Listed entries:
+---+
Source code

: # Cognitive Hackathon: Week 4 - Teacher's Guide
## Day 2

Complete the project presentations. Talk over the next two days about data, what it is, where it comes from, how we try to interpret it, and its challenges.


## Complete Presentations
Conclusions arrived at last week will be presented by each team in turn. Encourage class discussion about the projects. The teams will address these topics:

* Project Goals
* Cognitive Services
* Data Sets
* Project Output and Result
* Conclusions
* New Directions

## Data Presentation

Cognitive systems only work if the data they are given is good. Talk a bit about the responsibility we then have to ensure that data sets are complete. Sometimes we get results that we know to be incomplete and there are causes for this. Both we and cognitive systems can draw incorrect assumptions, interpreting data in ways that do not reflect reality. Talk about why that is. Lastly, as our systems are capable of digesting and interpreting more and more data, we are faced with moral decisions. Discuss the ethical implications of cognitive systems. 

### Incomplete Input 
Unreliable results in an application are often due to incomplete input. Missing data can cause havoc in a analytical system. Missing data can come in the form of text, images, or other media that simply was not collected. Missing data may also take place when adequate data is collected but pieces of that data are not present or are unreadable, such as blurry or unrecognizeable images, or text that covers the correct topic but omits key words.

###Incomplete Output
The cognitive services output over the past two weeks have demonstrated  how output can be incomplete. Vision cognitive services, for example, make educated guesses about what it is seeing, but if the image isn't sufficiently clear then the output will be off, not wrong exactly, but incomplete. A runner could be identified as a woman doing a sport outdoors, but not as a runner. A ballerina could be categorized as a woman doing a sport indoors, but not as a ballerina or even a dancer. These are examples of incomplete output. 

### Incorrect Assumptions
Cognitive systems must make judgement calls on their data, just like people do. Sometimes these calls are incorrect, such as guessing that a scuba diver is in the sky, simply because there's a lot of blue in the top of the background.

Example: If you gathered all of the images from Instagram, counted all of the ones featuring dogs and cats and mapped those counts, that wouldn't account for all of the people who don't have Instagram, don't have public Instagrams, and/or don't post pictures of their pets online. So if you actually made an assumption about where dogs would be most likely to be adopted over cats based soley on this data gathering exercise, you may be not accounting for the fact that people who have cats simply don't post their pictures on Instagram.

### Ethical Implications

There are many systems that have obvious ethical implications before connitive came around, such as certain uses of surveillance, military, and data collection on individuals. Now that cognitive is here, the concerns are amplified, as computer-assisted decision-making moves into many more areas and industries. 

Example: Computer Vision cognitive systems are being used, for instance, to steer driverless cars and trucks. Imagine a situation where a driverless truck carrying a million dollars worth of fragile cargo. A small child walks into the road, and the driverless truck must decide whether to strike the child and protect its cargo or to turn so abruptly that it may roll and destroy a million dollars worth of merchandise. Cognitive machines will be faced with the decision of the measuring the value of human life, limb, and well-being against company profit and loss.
+---+
Exercise: Identify all lines in the records above with the word "turn".

Expected answer:
Conclusions arrived at last week will be presented by each team in turn. Encourage class discussion about the projects. The teams will address these topics:
Example: Computer Vision cognitive systems are being used, for instance, to steer driverless cars and trucks. Imagine a situation where a driverless truck carrying a million dollars worth of fragile cargo. A small child walks into the road, and the driverless truck must decide whether to strike the child and protect its cargo or to turn so abruptly that it may roll and destroy a million dollars worth of merchandise. Cognitive machines will be faced with the decision of the measuring the value of human life, limb, and well-being against company profit and loss.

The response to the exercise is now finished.